Announcement

**drakonas777** · 09 February 2022, 03:20 AM

Originally posted by coder View Post

Itanium failed for a lot of reasons, one of which being that customers didn't want to lock themselves into a single vendor. With x86, they had (limited) choice. With RISC-V, they have potentially unlimited choice.

Also potentially unlimited fragmentation of custom extensions

**coder** · 09 February 2022, 03:38 AM

Originally posted by jabl View Post

Well, the situation with Itanium was pretty different. Back then R&D suggested that superscalar out of order CPU's (both x86 and RISC) would be running into scaling limits, and the solution they came up with was a very wide compiler scheduled VLIW. If this plan would have worked out, not only would Itanium have left x86 and various workstation/server RISC cpu's (which where very much alive back then) far behind performance-wise, but Itanium was protected to the hilt with patents etc. and Intel apparently imagined a world where they would enjoy monopoly profits for a very long time in the future.

Right on.

Originally posted by jabl View Post

Of course, in retrospect we know this didn't work out due to multiple reasons, primarily Intel's compiler team was never able to come up with the magic compiler that would make VLIW work great on general purpose code,

Except IA64 is not VLIW. They coined the term EPIC, because instructions were arranged in packets which had ordering dependencies encoded Explicitly. This was their solution for binary forward/backward compatibility.

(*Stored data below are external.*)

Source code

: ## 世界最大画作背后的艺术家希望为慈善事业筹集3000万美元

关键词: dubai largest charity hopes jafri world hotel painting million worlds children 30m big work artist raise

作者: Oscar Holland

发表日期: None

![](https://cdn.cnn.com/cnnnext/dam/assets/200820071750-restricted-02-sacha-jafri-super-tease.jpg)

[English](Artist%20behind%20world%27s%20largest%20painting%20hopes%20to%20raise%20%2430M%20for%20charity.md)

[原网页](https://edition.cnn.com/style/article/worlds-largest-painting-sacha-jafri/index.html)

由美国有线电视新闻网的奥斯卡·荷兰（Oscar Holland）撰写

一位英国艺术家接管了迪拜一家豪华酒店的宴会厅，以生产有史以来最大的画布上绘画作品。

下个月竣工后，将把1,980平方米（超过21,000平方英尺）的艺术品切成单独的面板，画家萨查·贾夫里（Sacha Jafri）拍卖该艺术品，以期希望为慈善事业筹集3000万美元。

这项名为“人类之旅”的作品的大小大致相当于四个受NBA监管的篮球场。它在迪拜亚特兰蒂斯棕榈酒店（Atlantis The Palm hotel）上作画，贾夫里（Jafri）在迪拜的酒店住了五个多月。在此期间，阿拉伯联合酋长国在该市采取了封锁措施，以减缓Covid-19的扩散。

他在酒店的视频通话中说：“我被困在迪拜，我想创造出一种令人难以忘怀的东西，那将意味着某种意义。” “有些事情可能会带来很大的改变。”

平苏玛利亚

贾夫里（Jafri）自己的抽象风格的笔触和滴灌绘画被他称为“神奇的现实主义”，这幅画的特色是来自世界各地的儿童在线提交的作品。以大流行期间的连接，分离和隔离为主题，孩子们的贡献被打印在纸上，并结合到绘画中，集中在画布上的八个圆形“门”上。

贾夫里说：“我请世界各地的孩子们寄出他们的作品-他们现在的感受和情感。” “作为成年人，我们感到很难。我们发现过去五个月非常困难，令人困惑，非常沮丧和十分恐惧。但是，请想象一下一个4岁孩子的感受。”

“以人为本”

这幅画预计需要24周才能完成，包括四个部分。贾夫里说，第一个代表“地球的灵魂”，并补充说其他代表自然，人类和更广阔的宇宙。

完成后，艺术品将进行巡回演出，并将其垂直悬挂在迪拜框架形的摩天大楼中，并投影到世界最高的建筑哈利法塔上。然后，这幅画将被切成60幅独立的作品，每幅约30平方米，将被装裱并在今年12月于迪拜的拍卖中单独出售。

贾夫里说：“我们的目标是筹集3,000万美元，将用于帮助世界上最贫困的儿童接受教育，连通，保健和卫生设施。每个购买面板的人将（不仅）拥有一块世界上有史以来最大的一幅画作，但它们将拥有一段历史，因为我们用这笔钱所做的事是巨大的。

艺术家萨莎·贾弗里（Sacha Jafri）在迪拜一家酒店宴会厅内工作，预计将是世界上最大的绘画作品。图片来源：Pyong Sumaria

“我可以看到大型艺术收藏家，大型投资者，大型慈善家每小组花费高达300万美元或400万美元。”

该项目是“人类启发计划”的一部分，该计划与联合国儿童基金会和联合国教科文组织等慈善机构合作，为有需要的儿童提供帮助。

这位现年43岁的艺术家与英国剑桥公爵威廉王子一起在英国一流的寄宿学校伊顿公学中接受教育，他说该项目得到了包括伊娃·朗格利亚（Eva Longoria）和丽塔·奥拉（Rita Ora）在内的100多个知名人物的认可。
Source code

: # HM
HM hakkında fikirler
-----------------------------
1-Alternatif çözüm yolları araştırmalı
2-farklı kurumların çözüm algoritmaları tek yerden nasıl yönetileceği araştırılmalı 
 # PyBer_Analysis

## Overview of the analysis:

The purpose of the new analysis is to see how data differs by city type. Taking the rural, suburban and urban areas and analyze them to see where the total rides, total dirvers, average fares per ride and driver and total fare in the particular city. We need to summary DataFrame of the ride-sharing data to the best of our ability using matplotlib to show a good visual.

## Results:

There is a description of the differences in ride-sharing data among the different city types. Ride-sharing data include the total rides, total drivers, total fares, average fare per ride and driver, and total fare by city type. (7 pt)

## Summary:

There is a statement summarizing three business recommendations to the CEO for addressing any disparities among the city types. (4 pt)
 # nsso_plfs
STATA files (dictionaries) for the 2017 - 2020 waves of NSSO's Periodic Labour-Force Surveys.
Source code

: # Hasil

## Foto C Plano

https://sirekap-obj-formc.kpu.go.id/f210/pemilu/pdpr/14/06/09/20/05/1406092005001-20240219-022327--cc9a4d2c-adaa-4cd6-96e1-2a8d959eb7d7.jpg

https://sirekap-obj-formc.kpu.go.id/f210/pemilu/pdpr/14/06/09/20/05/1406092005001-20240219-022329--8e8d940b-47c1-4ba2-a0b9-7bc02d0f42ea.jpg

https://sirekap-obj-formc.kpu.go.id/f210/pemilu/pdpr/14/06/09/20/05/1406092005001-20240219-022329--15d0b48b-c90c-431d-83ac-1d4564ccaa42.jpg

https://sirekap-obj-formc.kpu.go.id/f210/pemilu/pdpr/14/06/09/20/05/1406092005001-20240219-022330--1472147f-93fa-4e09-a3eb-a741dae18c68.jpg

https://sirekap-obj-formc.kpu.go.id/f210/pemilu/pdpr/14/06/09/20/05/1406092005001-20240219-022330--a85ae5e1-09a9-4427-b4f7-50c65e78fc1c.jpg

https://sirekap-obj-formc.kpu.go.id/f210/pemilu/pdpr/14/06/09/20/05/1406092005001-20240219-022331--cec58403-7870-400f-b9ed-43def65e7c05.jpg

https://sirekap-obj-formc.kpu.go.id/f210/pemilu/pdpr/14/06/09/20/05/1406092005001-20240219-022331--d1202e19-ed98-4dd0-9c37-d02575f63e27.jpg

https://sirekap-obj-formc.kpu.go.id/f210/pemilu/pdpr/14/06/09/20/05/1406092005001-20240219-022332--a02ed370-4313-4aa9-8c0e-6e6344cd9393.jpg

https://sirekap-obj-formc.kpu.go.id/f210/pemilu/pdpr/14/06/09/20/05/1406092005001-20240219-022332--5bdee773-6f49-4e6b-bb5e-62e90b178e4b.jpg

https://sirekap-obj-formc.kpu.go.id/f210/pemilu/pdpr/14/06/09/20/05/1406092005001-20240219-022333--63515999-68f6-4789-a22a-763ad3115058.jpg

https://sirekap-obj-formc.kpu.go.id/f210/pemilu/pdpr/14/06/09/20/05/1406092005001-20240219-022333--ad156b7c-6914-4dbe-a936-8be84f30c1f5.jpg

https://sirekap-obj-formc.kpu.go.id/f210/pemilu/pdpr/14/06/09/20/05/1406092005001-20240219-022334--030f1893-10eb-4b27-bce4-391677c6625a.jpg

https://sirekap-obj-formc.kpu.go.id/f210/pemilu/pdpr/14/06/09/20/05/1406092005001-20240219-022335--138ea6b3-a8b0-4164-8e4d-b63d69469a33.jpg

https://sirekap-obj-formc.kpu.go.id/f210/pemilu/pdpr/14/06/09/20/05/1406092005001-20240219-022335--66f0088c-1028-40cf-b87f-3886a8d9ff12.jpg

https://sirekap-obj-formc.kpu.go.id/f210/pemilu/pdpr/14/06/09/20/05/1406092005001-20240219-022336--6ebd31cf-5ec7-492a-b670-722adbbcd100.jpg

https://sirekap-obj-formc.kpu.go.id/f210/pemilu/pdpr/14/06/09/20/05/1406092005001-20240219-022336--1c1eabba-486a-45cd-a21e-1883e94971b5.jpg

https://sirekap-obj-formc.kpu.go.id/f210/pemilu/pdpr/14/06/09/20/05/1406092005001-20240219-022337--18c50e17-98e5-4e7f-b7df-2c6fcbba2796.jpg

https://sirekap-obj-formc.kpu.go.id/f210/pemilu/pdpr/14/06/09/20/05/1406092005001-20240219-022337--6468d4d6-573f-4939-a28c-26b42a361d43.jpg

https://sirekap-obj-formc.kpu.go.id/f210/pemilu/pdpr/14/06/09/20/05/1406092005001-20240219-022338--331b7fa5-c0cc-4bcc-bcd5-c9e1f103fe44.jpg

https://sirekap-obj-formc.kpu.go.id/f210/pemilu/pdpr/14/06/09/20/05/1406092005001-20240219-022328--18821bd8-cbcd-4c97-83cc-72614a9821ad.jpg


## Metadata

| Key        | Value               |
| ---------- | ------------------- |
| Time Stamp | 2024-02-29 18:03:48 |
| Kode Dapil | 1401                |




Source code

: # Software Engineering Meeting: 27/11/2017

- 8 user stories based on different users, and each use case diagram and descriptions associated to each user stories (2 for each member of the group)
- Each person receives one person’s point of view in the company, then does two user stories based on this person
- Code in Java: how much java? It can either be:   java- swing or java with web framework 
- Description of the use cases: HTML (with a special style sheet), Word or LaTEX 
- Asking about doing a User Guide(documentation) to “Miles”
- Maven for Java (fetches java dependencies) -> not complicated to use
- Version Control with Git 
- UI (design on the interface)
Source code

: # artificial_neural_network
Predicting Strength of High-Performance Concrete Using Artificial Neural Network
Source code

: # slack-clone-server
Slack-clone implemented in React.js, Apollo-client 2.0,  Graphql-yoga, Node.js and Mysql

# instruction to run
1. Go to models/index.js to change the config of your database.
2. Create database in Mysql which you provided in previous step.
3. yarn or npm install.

With classical VLIW, you'd have to recompile your code for each generation, because they'd have different numbers of issue ports, different latencies, different register hazards, etc. So, IA64 still had some limited amount of runtime scheduling.

I think one of the problems with IA64 is that Intel took its foot off the gas, before the ISA ever really got close to maximizing its potential. For instance, explicit parallelism means you can do some things at runtime that classical VLIW can't, such as OoO and speculative execution. However, Intel never made a IA64 CPU that did either of these things. By the time they would've, the writing was already on the wall that x86-64 was the way forward.

Also, IA64 was never extended with SIMD instructions. This meant that SSE-enabled CPUs quickly surpassed IA64 on floating point performance, which was one of its early advantages.

Originally posted by jabl View Post

RISC-V is different, as there's no protective moat like with Itanium and to a lesser extent x86-64. They may be interested in RISC-V as a way to hurt ARM, but no, I'm sure they have no intentions of helping RISC-V step on their x86 toes.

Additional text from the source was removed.